Aim of the task:
Among the lines below, list those containing the string "host".

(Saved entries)
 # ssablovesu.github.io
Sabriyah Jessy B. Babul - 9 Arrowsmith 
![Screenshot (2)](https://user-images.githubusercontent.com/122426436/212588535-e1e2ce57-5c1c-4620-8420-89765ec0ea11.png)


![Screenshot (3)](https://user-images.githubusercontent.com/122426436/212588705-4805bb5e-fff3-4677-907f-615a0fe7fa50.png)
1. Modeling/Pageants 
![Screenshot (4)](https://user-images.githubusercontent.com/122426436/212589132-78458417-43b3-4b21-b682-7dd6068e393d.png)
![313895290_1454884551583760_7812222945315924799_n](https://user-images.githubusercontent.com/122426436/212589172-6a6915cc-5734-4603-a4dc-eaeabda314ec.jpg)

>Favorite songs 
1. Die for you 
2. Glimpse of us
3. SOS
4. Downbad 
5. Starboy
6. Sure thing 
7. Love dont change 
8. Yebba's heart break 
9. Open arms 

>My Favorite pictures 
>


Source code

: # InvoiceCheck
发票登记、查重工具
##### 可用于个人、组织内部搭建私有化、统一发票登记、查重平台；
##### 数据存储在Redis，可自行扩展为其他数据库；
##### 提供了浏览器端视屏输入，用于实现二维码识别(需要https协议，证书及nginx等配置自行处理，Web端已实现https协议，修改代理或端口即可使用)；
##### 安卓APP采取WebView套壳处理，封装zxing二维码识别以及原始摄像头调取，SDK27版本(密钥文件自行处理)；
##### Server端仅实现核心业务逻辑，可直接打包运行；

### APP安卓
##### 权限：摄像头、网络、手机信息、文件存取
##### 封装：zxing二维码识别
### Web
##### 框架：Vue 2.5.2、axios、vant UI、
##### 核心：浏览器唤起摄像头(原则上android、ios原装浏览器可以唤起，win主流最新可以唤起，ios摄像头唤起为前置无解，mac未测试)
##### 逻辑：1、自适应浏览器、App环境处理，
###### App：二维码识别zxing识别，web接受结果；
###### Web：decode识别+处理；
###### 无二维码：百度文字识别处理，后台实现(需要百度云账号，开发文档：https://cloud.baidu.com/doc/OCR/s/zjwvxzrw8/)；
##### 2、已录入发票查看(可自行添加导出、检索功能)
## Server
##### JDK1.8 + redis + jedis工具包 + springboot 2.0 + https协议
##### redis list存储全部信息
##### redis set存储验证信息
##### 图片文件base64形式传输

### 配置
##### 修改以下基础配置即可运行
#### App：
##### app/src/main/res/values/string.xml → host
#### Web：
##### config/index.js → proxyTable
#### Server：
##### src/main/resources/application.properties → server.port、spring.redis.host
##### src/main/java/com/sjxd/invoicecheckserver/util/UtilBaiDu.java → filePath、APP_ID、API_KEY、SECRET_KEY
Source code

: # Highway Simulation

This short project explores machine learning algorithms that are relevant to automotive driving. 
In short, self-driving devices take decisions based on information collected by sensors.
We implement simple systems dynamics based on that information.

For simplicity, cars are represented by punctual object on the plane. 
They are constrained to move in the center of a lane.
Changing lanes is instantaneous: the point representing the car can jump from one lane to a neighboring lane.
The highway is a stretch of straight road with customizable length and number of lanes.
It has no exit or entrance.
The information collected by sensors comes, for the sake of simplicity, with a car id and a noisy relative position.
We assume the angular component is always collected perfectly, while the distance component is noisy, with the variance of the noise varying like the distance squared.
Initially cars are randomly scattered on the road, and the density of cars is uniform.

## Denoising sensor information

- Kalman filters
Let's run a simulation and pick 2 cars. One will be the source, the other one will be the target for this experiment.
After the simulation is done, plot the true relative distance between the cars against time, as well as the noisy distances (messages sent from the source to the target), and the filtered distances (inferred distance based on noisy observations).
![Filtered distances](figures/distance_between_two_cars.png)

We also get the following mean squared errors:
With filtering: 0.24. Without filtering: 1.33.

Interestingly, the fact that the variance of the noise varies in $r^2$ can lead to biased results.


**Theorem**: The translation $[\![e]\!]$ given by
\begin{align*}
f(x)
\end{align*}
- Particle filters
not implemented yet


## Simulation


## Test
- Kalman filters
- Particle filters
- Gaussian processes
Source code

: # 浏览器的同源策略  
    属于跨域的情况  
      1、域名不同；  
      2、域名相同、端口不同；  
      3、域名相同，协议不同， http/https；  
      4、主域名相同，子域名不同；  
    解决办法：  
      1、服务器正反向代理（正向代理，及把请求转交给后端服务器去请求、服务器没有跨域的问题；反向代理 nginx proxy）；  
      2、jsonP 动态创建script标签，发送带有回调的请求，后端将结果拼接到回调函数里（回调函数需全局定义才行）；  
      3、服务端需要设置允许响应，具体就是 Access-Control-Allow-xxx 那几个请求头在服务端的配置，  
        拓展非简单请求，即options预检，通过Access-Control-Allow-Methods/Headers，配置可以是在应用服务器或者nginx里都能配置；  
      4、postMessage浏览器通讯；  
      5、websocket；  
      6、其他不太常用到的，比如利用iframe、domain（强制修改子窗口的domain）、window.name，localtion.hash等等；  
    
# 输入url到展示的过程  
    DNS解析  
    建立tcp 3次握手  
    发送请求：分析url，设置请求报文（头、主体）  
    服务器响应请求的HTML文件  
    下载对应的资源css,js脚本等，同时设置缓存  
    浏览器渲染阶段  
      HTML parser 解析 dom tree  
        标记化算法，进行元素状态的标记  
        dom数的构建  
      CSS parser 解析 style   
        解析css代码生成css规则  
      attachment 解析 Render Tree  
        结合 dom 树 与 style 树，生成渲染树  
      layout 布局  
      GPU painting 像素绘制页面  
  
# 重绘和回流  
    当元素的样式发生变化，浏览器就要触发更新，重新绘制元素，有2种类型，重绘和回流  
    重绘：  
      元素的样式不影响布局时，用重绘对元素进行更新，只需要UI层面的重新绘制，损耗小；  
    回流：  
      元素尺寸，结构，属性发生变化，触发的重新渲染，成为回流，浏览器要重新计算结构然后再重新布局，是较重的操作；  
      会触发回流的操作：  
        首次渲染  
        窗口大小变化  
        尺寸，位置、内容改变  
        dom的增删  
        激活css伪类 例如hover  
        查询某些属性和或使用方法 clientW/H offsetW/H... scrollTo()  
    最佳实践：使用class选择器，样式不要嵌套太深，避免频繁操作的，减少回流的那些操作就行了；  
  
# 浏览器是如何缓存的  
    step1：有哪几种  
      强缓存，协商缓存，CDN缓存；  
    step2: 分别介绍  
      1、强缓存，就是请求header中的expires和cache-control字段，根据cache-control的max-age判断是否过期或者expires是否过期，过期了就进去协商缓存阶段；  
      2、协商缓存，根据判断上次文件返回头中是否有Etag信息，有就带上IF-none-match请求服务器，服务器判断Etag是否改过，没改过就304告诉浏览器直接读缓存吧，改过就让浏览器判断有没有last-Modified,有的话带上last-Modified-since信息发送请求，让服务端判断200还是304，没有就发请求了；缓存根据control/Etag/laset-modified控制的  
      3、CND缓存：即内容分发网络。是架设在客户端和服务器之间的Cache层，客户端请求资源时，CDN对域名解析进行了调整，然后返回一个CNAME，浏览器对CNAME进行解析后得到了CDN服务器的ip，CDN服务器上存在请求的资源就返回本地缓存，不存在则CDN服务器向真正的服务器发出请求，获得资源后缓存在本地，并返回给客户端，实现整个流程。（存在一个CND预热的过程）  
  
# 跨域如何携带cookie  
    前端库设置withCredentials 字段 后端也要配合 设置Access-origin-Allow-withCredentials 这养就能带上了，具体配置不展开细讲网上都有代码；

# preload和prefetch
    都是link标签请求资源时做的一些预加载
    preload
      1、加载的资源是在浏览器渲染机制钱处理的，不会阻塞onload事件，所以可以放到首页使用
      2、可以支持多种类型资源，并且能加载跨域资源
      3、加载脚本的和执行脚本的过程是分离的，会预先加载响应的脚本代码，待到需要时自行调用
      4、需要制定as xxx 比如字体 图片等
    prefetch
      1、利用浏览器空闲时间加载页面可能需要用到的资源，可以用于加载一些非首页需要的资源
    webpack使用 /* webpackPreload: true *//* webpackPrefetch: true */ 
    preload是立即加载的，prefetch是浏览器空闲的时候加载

Response area:
##### app/src/main/res/values/string.xml → host
##### src/main/resources/application.properties → server.port、spring.redis.host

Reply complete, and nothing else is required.